Brief: Beginning with the line in which "- 🌱 I’m currently" appears, transcribe each line word for word until the records end. Do not include pictures.

Stored data entries:
##############################

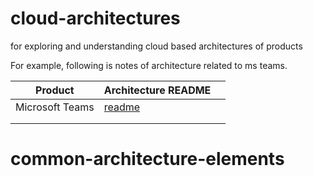 # cloud-architectures
for exploring and understanding cloud based architectures of products



For example, following is notes of architecture related to ms teams.

| Product         | Architecture README                                          |      |
| --------------- | ------------------------------------------------------------ | ---- |
| Microsoft Teams | [readme](https://github.com/cloudparadigms/cloud-architectures/blob/master/microsoft/microsoft_teams/readme.md) |      |
|                 |                                                              |      |
|                 |                                                              |      |



# common-architecture-elements
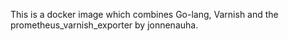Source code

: This is a docker image which combines Go-lang, Varnish and the prometheus_varnish_exporter by jonnenauha.
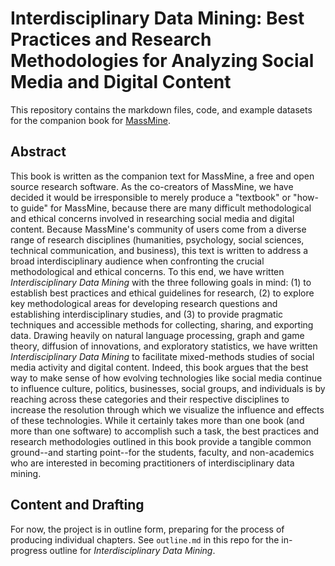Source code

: # Interdisciplinary Data Mining: Best Practices and Research Methodologies for Analyzing Social Media and Digital Content
This repository contains the markdown files, code, and example datasets for the companion book for [MassMine](https://www.massmine.org/).

## Abstract
This book is written as the companion text for MassMine, a free and open source research software. As the co-creators of MassMine, we have decided it would be irresponsible to merely produce a "textbook" or "how-to guide" for MassMine, because there are many difficult methodological and ethical concerns involved in researching social media and digital content. Because MassMine's community of users come from a diverse range of research disciplines (humanities, psychology, social sciences, technical communication, and business), this text is written to address a broad interdisciplinary audience when confronting the crucial methodological and ethical concerns. To this end, we have written *Interdisciplinary Data Mining* with the three following goals in mind: (1) to establish best practices and ethical guidelines for research, (2) to explore key methodological areas for developing research questions and establishing interdisciplinary studies, and (3) to provide pragmatic techniques and accessible methods for collecting, sharing, and exporting data. Drawing heavily on natural language processing, graph and game theory, diffusion of innovations, and exploratory statistics, we have written *Interdisciplinary Data Mining* to facilitate mixed-methods studies of social media activity and digital content. Indeed, this book argues that the best way to make sense of how evolving technologies like social media continue to influence culture, politics, businesses, social groups, and individuals is by reaching across these categories and their respective disciplines to increase the resolution through which we visualize the influence and effects of these technologies. While it certainly takes more than one book (and more than one software) to accomplish such a task, the best practices and research methodologies outlined in this book provide a tangible common ground--and starting point--for the students, faculty, and non-academics who are interested in becoming practitioners of interdisciplinary data mining.

## Content and Drafting
For now, the project is in outline form, preparing for the process of producing individual chapters. See `outline.md` in this repo for the in-progress outline for *Interdisciplinary Data Mining*.
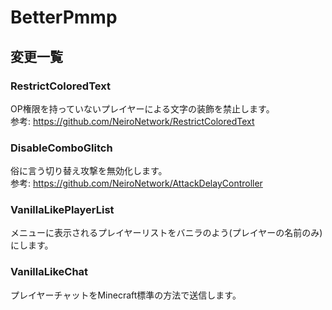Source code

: # BetterPmmp

## 変更一覧

### RestrictColoredText
OP権限を持っていないプレイヤーによる文字の装飾を禁止します。  
参考: https://github.com/NeiroNetwork/RestrictColoredText

### DisableComboGlitch
俗に言う切り替え攻撃を無効化します。  
参考: https://github.com/NeiroNetwork/AttackDelayController

### VanillaLikePlayerList
メニューに表示されるプレイヤーリストをバニラのよう(プレイヤーの名前のみ)にします。

### VanillaLikeChat
プレイヤーチャットをMinecraft標準の方法で送信します。
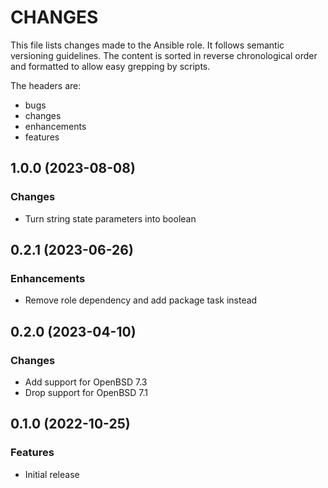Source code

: # CHANGES

This file lists changes made to the Ansible role. It follows semantic versioning
guidelines. The content is sorted in reverse chronological order and formatted
to allow easy grepping by scripts.

The headers are:
- bugs
- changes
- enhancements
- features

## 1.0.0 (2023-08-08)

### Changes

- Turn string state parameters into boolean

## 0.2.1 (2023-06-26)

### Enhancements

- Remove role dependency and add package task instead

## 0.2.0 (2023-04-10)

### Changes

- Add support for OpenBSD 7.3
- Drop support for OpenBSD 7.1

## 0.1.0 (2022-10-25)

### Features

- Initial release
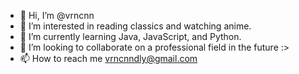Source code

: - 👋 Hi, I’m @vrncnn
- 👀 I’m interested in reading classics and watching anime.
- 🌱 I’m currently learning Java, JavaScript, and Python.
- 💞️ I’m looking to collaborate on a professional field in the future :>
- 📫 How to reach me vrncnndly@gmail.com

<!---
vrncnn/vrncnn is a ✨ special ✨ repository because its `README.md` (this file) appears on your GitHub profile.
You can click the Preview link to take a look at your changes.
--->
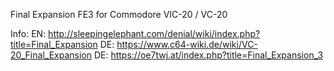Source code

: 
Final Expansion FE3 for Commodore VIC-20 / VC-20

Info:
EN: http://sleepingelephant.com/denial/wiki/index.php?title=Final_Expansion
DE: https://www.c64-wiki.de/wiki/VC-20_Final_Expansion
DE: https://oe7twj.at/index.php?title=Final_Expansion_3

##############################

Task answer:
- 🌱 I’m currently learning Java, JavaScript, and Python.
- 💞️ I’m looking to collaborate on a professional field in the future :>
- 📫 How to reach me vrncnndly@gmail.com

<!---
vrncnn/vrncnn is a ✨ special ✨ repository because its `README.md` (this file) appears on your GitHub profile.
You can click the Preview link to take a look at your changes.
--->
Source code

: 
Final Expansion FE3 for Commodore VIC-20 / VC-20

Info:
EN: http://sleepingelephant.com/denial/wiki/index.php?title=Final_Expansion
DE: https://www.c64-wiki.de/wiki/VC-20_Final_Expansion
DE: https://oe7twj.at/index.php?title=Final_Expansion_3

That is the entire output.